Tu as rencontré la même problématique que Flora en tant que comédienne ?
Pour certains castings, il est parfois précisé que le rôle est pour une actrice blanche, et ça c’est assez douloureux. Mon agent m’envoie sur des castings sans distinction d’identité, d’origine, et ça fait mal quand on a des refus parce qu’on est noire. Après, sur un tournage, une fois que j’ai été choisie, je ne pense pas avoir été victime de racisme sur un plateau. Et j’espère que cela n’arrivera pas.
Flora est un personnage très fort, qui se bat, elle ne s’excuse pas d’être là, danseuse à l’Opéra de Paris. Est-ce que tu lui ressembles ?
Elle m’impressionne beaucoup et je suis très fière de l’incarner. Elle m’a donné de l’assurance et de la confiance en moi. Avant, j’avais ce truc de très bonne élève, de rester « à ma place ». Flora n’est pas comme ça, elle se bat contre les injustices, et aujourd’hui je lui ressemble davantage.

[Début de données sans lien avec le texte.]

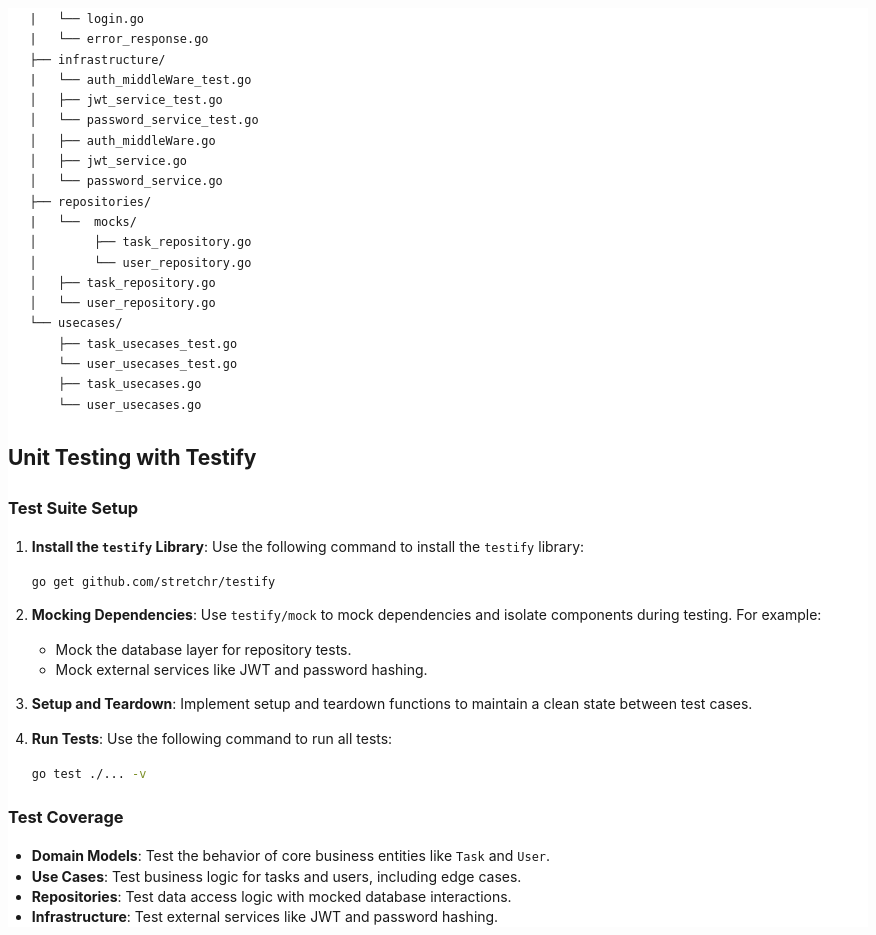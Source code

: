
 ```
   |   └── login.go
   |   └── error_response.go
   ├── infrastructure/
   |   └── auth_middleWare_test.go
   │   ├── jwt_service_test.go
   │   └── password_service_test.go
   │   ├── auth_middleWare.go
   │   ├── jwt_service.go
   │   └── password_service.go
   ├── repositories/
   |   └──  mocks/
   │        ├── task_repository.go
   │        └── user_repository.go
   │   ├── task_repository.go
   │   └── user_repository.go
   └── usecases/
       ├── task_usecases_test.go
       └── user_usecases_test.go
       ├── task_usecases.go
       └── user_usecases.go
```

## Unit Testing with Testify

### Test Suite Setup

1. **Install the `testify` Library**:
   Use the following command to install the `testify` library:

   ```bash
   go get github.com/stretchr/testify
   ```

2. **Mocking Dependencies**:
   Use `testify/mock` to mock dependencies and isolate components during testing. For example:

   - Mock the database layer for repository tests.
   - Mock external services like JWT and password hashing.

3. **Setup and Teardown**:
   Implement setup and teardown functions to maintain a clean state between test cases.

4. **Run Tests**:
   Use the following command to run all tests:
   ```bash
   go test ./... -v
   ```

### Test Coverage

- **Domain Models**: Test the behavior of core business entities like `Task` and `User`.
- **Use Cases**: Test business logic for tasks and users, including edge cases.
- **Repositories**: Test data access logic with mocked database interactions.
- **Infrastructure**: Test external services like JWT and password hashing.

Est-ce toi qui danses dans le film, ou as-tu une doublure ?
Ça dépend des scènes et des plans, mais pour chaque saison j’ai eu une grosse préparation physique. Mes doublures ont eu des parcours identiques à celles de Flora. Leur expérience a été précieuse.
Cette manière de travailler avec des danseurs et danseuses pro, ça t’a plu ?
Oui ! J’ai passé beaucoup de temps avec les « vrais » danseurs qui jouent dans la série. Je les voyais vivre, se déplacer, manger, comment ils tournaient la tête. Je n’ai pas eu beaucoup de recherches à faire, c’était une chance, tout était autour de moi.
Quels sont tes projets pour la suite ?
Le prochain film de Yórgos Lánthimos [Poor Things, dont la sortie est prévue en 2022, ndlr], avec Emma Stone et William Dafoe. Je suis également à l’affiche du prochain film d’Anthony Chen, Drift, et dans un court métrage avec Isabelle Adjani dont le tournage s’étale sur plusieurs mois.
L’Opéra, sur OCS
PROPOS RECUEILLIS PAR ALICE (AVEC CÉCILE ROSEVAIGUE)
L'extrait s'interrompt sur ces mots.